With Jaclyn Jose's encouragement and an endorsement with director Andoy Ranay, Martin managed to land the role in ABS-CBN's Ligaw na Bulaklak. Martin played the role of the main antagonist in the series which premiered in late 2008. Despite Ranay's sudden withdrawal from the production staff, Martin received praised from one of the series' directors who he credits for his television break.

In 2009, he starred in the drama series Tayong Dalawa with Kim Chiu, Gerald Anderson, and Jake Cuenca where he won Best Drama Actor at the 2009 Star Awards for Television. After Tayong Dalawa, he starred in a remake of a 1990 film titled Nagsimula sa Puso, alongside Maja Salvador, Jason Abalos and Nikki Gil. Because of these projects, Martin was offered contract with Star Magic, ABS-CBN's biggest talent agency.

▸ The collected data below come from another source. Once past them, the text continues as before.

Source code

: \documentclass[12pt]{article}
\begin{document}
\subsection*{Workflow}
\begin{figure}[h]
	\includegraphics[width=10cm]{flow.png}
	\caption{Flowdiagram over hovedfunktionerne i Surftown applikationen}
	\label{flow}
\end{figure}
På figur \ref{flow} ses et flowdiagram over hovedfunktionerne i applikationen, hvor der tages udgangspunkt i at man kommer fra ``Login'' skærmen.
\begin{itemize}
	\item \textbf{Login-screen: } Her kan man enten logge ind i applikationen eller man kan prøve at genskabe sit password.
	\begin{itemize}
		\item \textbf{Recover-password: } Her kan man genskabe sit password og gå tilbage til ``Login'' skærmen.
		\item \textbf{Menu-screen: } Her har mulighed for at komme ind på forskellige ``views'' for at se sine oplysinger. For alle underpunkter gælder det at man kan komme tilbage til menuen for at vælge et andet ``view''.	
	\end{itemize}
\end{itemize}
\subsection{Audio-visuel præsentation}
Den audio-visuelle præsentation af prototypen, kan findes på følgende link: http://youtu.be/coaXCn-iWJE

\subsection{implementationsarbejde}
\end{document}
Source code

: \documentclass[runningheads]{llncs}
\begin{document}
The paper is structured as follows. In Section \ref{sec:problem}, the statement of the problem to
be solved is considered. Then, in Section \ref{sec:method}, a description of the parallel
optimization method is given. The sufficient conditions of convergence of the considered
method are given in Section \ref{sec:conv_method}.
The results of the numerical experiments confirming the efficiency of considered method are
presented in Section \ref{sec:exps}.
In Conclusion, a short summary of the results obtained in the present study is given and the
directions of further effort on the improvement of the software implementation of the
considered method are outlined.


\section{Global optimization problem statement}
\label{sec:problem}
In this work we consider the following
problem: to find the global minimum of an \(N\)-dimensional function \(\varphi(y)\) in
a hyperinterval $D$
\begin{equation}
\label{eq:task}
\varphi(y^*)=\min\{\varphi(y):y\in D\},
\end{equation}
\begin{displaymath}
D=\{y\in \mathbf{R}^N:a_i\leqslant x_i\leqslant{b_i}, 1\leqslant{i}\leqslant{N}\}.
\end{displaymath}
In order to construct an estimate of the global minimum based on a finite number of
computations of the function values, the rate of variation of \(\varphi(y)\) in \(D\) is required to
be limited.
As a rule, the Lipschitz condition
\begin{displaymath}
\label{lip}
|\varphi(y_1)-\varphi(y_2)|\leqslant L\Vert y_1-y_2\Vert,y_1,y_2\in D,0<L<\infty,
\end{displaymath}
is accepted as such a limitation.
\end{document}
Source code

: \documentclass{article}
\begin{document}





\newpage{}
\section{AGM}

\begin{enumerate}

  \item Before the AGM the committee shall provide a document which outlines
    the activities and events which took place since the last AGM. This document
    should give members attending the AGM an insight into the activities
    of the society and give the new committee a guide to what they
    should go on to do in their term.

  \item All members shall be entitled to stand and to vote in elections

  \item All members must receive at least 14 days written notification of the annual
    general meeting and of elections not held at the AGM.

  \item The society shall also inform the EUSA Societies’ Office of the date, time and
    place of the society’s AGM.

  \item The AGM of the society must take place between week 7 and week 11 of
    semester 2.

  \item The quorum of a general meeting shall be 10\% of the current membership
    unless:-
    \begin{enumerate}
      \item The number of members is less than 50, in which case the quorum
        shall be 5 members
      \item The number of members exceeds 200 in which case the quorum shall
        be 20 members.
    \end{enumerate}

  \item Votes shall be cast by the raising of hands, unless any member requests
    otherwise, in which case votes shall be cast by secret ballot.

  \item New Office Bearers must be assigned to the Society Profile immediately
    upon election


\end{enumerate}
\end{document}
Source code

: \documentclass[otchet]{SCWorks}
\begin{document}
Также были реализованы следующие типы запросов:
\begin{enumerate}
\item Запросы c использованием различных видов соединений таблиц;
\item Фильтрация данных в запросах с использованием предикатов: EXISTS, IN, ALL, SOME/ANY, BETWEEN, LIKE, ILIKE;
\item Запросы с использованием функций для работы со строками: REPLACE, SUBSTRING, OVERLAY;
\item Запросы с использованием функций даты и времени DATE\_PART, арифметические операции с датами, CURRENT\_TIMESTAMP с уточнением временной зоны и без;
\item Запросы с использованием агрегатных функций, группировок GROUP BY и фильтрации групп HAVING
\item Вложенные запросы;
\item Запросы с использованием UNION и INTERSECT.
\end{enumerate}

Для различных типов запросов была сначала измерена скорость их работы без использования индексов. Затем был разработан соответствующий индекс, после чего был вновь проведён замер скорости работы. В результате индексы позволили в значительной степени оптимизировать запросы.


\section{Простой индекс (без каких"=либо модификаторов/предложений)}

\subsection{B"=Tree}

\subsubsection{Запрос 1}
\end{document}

In 2010, he became part of the cast of ABS-CBN's primetime drama Kung Tayo'y Magkakalayo, and had his first leading role in the action series Tonyong Bayawak. The action series is the third installment of ABS-CBN weekly mini-series Agimat: Ang Mga Alamat ni Ramon Revilla (Amulet: The Legendary Chronicles of Ramon Revilla). He also starred in his first mainstream film under Star Cinema, Sa 'yo Lamang, and in the primetime series 1DOL with Sarah Geronimo and Sam Milby.

Despite his success in television, Martin starred in another award-winning, critically acclaimed indie film, Kinatay directed by Brillante Mendoza in 2009. The film premiered at the 62nd Cannes Film Festival, where it won the Best Director Award, the first Filipino film to do so. The film gave Martin his Best Actor Award at the 7th Golden Screen Award and Presidential Jury Award for Excellence in Acting at the 2009 Gawad Tanglaw Awards. He was also nominated for Best Actor at the 2009 FAMAS Award. The following year, Martin got his first top billing in an indie film,

Noy, produced by Star Cinema and directed by Dondon Santos. The film was selected as the Filipino entry for the Best Foreign Language Film at the 83rd Academy Awards, but did not make the shortlist. It was a story about a journalist commissioned to come up with a documentary following the campaign of the character's namesake, Benigno Aquino III, who later became 15th president of the Philippines. In 2011, he led the acclaimed television series Minsan Lang Kita Iibigin, wherein he received the Dekada Award in the Gawad Urian ceremony. He was nominated for multiple awards for his portrayal as Alexander and Javier del Tierro in the series, and won Best Actor in the 20th KBP Golden Dove Awards and Best Drama Actor at the 25th Star Awards for TV.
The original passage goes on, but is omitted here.